The Indian summer is already here. You have to wake up very early in the morning to catch some pleasant breeze before the actual sunrise. Long hot summer affects people as well as animals and our biodiversity. Our plants may dry if we don’t water them enough. It’s important to save water at our homes and gardens simply because water is such a precious resource. Here are some tips how we can more efficiently water the plants and use less water.
- Check the soil
Adding the organic matter to the soil improves its structure, which helps it to retain moisture. If you start composting at home you will not only eliminate 50 -70% of your waste at home but you will also add a valuable water saving resource. Also, mulching the flowerbeds and around the base of shrubs and trees in spring, prevents moisture from evaporating during dry spells.
- Water at the right time
Research shows that the timing of “when you water the plants” has a significant effect on plant growth. The best time is early in the morning because watering gives a plant a good supply of water to beat the heat during the day. . To check if you need to water or not, look at the soil about a spade-deep down. If it’s damp, it’s fine; if it’s dry, it’s time to water. If you have clay soil, it might feel damp whether it’s irrigated or not and sandy soil can feel dry, even if it has water in it. If this is the case, watch your plants and when they start to show signs of water stress – when leaves change position or get darker – note how the soil looks and feels. This way you can get more of an idea of what your soil is like when it has too little water.
- Save and reuse water whenever you can
- Save your cooking water – if you steam or boil vegetables save the water rather than tipping it down the sink! It is full of nutrients and when cooled, makes a free fertiliser for watering your plants.

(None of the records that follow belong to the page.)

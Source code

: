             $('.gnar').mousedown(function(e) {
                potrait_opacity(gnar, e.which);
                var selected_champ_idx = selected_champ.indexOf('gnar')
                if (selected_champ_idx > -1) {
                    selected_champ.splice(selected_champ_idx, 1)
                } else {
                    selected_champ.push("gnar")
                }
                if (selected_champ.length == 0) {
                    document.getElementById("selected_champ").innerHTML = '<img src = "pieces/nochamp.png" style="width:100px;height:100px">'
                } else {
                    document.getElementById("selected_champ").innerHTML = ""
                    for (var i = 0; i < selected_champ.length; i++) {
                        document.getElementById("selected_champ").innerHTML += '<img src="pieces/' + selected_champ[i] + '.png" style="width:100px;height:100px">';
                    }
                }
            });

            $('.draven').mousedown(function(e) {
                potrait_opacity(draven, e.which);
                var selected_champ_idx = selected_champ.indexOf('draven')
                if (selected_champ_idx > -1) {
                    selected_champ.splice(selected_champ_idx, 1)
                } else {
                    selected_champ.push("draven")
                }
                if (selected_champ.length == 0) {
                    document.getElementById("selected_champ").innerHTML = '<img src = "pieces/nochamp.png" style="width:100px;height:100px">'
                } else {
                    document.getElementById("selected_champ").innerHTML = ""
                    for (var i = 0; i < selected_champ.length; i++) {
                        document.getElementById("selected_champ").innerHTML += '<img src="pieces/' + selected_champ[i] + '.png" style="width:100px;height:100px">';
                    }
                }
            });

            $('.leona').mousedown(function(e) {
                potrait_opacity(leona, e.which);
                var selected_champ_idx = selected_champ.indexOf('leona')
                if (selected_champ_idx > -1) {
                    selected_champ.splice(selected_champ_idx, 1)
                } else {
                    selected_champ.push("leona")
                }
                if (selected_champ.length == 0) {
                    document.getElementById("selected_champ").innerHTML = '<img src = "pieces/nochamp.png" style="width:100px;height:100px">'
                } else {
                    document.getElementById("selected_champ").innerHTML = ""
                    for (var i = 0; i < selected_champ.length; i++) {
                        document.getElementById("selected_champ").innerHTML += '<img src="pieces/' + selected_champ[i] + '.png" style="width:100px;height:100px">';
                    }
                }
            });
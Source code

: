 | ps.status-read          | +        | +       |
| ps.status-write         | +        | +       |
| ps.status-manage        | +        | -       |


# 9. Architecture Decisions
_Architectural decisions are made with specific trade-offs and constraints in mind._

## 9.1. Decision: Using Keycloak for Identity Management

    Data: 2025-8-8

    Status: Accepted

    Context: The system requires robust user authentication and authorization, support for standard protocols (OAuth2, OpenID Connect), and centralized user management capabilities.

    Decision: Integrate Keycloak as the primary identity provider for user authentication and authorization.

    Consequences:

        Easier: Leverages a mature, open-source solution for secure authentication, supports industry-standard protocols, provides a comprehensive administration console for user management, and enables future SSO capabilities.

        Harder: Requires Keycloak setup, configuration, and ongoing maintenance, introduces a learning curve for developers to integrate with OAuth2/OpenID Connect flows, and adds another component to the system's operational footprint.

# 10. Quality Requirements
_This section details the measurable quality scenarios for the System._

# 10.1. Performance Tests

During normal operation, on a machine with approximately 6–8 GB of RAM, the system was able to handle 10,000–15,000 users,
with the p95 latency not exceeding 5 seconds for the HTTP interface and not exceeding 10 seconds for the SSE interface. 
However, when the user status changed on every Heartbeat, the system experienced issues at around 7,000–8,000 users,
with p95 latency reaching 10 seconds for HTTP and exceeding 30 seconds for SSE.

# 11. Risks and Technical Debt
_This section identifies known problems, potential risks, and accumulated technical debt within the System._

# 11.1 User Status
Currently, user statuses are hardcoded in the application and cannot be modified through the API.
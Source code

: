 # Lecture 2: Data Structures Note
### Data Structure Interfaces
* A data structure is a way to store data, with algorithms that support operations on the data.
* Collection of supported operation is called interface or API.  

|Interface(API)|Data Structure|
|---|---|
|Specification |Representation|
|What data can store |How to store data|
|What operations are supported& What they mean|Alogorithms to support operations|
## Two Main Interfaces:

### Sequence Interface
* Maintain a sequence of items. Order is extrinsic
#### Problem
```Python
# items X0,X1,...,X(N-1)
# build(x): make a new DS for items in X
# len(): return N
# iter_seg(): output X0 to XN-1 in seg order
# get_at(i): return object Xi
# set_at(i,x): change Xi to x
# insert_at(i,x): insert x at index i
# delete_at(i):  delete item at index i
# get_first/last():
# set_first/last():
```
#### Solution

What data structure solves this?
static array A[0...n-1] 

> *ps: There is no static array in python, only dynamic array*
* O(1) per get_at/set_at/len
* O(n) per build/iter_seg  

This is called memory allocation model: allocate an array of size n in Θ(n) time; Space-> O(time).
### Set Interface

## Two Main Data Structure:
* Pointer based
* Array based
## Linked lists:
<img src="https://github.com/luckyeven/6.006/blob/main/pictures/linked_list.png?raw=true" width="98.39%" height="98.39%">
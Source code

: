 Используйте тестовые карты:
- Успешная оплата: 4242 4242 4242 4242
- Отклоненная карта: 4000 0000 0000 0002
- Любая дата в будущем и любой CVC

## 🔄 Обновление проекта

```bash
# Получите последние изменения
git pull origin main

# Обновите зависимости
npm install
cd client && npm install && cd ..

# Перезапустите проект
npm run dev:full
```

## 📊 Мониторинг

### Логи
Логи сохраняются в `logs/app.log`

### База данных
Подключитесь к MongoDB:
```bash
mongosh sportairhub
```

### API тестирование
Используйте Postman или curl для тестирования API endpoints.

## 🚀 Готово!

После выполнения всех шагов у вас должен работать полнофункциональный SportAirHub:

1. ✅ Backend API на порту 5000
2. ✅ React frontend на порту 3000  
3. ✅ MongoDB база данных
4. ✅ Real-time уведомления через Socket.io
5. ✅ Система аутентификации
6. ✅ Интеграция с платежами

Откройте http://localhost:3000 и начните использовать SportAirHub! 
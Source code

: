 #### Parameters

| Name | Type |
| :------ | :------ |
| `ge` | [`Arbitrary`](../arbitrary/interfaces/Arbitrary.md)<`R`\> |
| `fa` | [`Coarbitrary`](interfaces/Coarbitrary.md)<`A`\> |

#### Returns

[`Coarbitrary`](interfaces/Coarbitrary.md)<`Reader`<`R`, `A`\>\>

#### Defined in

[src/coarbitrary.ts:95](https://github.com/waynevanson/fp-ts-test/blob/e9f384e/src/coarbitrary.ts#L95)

- Install the water thank to catch the rainwater, especially during the monsoon.
- Choose your plant container carefully
Different materials heat up quickly or lose moisture due, so you have to think about your pot location before making a final decision. For example metal heats heat up quickly and are not good for a hot climate. Clay pots and glazed pots are probably better option to go with it.
On a hot day up to 70% of water can evaporate from the soil if you don’t have a protective layer on the top. Mulch is one of the best moisture holding strategies you can employ.
6. Plant flowers that need less water
Some plants need less water than others to grow; lavender, palms, mimosa and verbena, to name a few.
7. Use the best watering techniques for your plants
- Sprinklers: best used to water the lawn and soak unplanted areas, sprinklers have great coverage but you can’t target specific sections of your garden with them.
Hoses and watering cans: labour intensive but precise, use these to water around plant bases beneath the leaves, and leave the surrounding soil dry. This limits weed growth and means all the water goes where it is needed.
• Seep hoses: these allow water to seep out of holes in the hose. They can be buried under soil or mulch, which avoids evaporation. They allow you to water established plants in rows, but are best used on heavy soil as water spreads further sideways, covering more than it would on lighter soils.